A piece from Kahlil Gibran's "The Prophet":
"Your Joy is your sorrow unmasked.... The deeper that sorrow carves into your being, the more joy you contain.... When you are joyous, look deep into your heart and you shall find it is only that which has given you sorrow that is giving you joy."
I paused and re-read it. A few times. Then I started crying.

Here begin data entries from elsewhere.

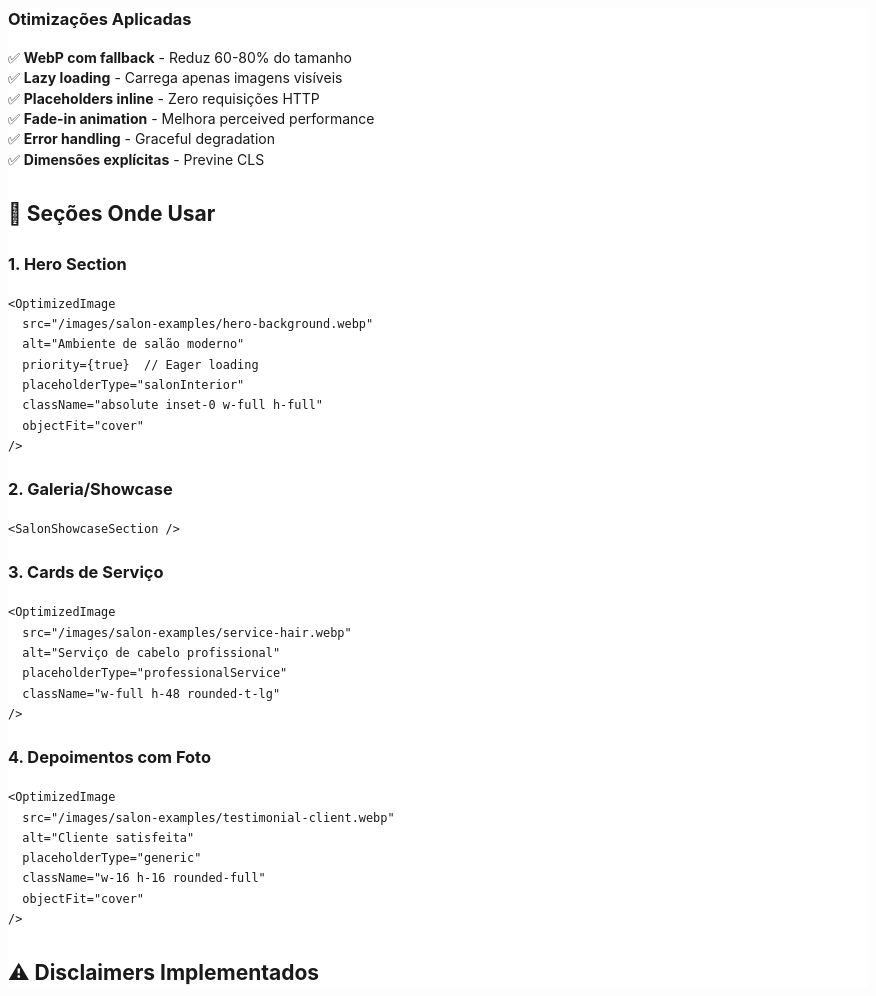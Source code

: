 ### Otimizações Aplicadas

✅ **WebP com fallback** - Reduz 60-80% do tamanho  
✅ **Lazy loading** - Carrega apenas imagens visíveis  
✅ **Placeholders inline** - Zero requisições HTTP  
✅ **Fade-in animation** - Melhora perceived performance  
✅ **Error handling** - Graceful degradation  
✅ **Dimensões explícitas** - Previne CLS  

## 🎨 Seções Onde Usar

### 1. Hero Section
```tsx
<OptimizedImage
  src="/images/salon-examples/hero-background.webp"
  alt="Ambiente de salão moderno"
  priority={true}  // Eager loading
  placeholderType="salonInterior"
  className="absolute inset-0 w-full h-full"
  objectFit="cover"
/>
```

### 2. Galeria/Showcase
```tsx
<SalonShowcaseSection />
```

### 3. Cards de Serviço
```tsx
<OptimizedImage
  src="/images/salon-examples/service-hair.webp"
  alt="Serviço de cabelo profissional"
  placeholderType="professionalService"
  className="w-full h-48 rounded-t-lg"
/>
```

### 4. Depoimentos com Foto
```tsx
<OptimizedImage
  src="/images/salon-examples/testimonial-client.webp"
  alt="Cliente satisfeita"
  placeholderType="generic"
  className="w-16 h-16 rounded-full"
  objectFit="cover"
/>
```

## ⚠️ Disclaimers Implementados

The obverse of his statement "that which has given you joy is the root of your sorrow" is so much more poignantly true to me and my life. I've been through some shit in my 27 years on this planet. I've been homeless twice. I dropped out of high school. I've had $60k/year jobs, and some years where I made less than $1k. I spent more 2 years ago on computer parts than I had made in income the previous year. I owned an exotic convertible sports car. I've been in more car accidents and -walked away- than most friends who've been in the hospital. I've had more than 10 friends die since high school. Hell, I had 2 friends die -during- high school. I've been in love, who hasn't. I love her still, and it tears me up that I can't be with her. I'm simply not the man that she needs in her life, and I know that in leaving I did more good than hurt. I've come to love someone new since I've been back, and I'm trying to keep hope that things will work. I spent 2 years not talking to my father once. I've spent 2 years not talking to my brother right now, waiting for an apology that he probably doesn't think he owes me. I've spent 5 years now reconnecting with my father and getting to know him as an adult. I'm glad my mother lives out here now, because I missed her when she was so far away. Japan, Micronesia, New Mexico, Alaska, whatever... I'm just glad she's here. I've had 2 step-fathers that I hated as a child. Looking back on it now... I was right. I've dated a completely crazy, bat-shit girl. I've dated completely sane ones that I still talk to. I've got an account on Facebook, MySpace, Tribe.net, Orkut, YouTube, Google, Livejournal and Yahoo. I use all of them regularly. I've learned how to do 3D rendering, but still can't draw a square with a pencil. I've been to Burning Man now for 4 years and am never quitting. Last year was the 15th Ren Faire I've worked, and I'm not quitting that either. The last "real" job I had was in April of 2007. I've kept in contact with people from 10+ years ago from high school. I've written off whole circles of friends in San Francisco.
I am posting this because I want feedback. Even if your feedback is just saying that you read it, I would like to see it. I'd like to know that I am affecting people in a good way. I'd like my family to take some time from their busy anti-Jay lives and realize how badly some of them have failed me. I'd like the others to know how much I appreciate their continuing effect on my life.